**Exercise input**
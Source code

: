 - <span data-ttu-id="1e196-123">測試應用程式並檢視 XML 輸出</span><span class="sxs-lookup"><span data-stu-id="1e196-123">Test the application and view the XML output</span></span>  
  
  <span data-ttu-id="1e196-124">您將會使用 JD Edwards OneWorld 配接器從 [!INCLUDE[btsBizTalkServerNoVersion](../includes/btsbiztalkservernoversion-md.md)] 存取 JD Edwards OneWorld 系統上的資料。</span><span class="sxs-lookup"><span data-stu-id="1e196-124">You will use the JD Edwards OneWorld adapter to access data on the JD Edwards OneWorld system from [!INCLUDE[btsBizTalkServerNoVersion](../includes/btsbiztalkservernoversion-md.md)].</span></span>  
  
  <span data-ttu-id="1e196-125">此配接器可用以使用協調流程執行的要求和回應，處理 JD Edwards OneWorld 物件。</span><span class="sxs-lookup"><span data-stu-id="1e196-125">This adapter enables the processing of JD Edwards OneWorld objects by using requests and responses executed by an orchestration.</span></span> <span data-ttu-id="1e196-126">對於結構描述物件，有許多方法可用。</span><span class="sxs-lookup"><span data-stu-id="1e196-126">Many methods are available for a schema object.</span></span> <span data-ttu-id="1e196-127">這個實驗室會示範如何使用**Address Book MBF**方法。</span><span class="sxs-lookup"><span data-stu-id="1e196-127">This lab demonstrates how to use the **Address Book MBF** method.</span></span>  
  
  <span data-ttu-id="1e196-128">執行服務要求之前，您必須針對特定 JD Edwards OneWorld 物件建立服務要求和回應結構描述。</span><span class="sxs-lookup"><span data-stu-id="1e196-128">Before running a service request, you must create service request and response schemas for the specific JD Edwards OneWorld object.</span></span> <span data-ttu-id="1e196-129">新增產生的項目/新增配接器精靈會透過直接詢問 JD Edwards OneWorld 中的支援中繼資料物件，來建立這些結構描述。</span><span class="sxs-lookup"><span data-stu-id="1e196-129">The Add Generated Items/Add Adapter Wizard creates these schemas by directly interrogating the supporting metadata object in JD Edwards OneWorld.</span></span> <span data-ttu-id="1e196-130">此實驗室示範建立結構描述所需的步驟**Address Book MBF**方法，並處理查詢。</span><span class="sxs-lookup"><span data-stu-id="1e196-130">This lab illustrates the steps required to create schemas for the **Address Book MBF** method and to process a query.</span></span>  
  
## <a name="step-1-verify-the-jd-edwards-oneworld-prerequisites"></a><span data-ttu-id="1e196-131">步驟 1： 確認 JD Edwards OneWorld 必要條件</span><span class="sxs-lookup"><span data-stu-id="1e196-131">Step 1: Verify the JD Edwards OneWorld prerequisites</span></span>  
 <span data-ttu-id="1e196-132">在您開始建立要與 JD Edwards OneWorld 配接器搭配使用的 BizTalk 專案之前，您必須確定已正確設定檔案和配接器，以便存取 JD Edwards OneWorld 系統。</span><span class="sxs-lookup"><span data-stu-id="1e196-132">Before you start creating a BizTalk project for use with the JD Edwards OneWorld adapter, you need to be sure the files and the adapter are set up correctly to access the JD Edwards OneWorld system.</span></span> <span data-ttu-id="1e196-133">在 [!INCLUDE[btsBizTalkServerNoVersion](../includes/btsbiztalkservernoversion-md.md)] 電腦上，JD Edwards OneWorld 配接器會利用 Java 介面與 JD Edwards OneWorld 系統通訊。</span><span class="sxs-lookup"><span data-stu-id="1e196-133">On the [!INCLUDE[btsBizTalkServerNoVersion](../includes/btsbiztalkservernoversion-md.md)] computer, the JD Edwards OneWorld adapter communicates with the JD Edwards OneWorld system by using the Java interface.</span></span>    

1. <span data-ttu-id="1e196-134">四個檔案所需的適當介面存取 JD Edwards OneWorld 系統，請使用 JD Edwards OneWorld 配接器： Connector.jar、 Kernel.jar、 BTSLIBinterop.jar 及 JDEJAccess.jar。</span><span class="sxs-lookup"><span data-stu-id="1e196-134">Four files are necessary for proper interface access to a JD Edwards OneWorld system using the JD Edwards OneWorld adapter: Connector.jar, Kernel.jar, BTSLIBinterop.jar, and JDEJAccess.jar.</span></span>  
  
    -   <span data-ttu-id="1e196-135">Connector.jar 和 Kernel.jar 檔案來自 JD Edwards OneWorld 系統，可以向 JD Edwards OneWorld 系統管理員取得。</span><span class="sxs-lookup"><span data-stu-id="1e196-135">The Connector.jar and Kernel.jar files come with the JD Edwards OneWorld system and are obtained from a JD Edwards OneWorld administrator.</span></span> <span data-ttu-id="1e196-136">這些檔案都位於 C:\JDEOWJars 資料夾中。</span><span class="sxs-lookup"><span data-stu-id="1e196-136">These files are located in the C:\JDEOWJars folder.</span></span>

**Work item**
Select and copy every line from the records that includes the word "method".

**Answer to the exercise**
  <span data-ttu-id="1e196-125">此配接器可用以使用協調流程執行的要求和回應，處理 JD Edwards OneWorld 物件。</span><span class="sxs-lookup"><span data-stu-id="1e196-125">This adapter enables the processing of JD Edwards OneWorld objects by using requests and responses executed by an orchestration.</span></span> <span data-ttu-id="1e196-126">對於結構描述物件，有許多方法可用。</span><span class="sxs-lookup"><span data-stu-id="1e196-126">Many methods are available for a schema object.</span></span> <span data-ttu-id="1e196-127">這個實驗室會示範如何使用**Address Book MBF**方法。</span><span class="sxs-lookup"><span data-stu-id="1e196-127">This lab demonstrates how to use the **Address Book MBF** method.</span></span>  
  <span data-ttu-id="1e196-128">執行服務要求之前，您必須針對特定 JD Edwards OneWorld 物件建立服務要求和回應結構描述。</span><span class="sxs-lookup"><span data-stu-id="1e196-128">Before running a service request, you must create service request and response schemas for the specific JD Edwards OneWorld object.</span></span> <span data-ttu-id="1e196-129">新增產生的項目/新增配接器精靈會透過直接詢問 JD Edwards OneWorld 中的支援中繼資料物件，來建立這些結構描述。</span><span class="sxs-lookup"><span data-stu-id="1e196-129">The Add Generated Items/Add Adapter Wizard creates these schemas by directly interrogating the supporting metadata object in JD Edwards OneWorld.</span></span> <span data-ttu-id="1e196-130">此實驗室示範建立結構描述所需的步驟**Address Book MBF**方法，並處理查詢。</span><span class="sxs-lookup"><span data-stu-id="1e196-130">This lab illustrates the steps required to create schemas for the **Address Book MBF** method and to process a query.</span></span>  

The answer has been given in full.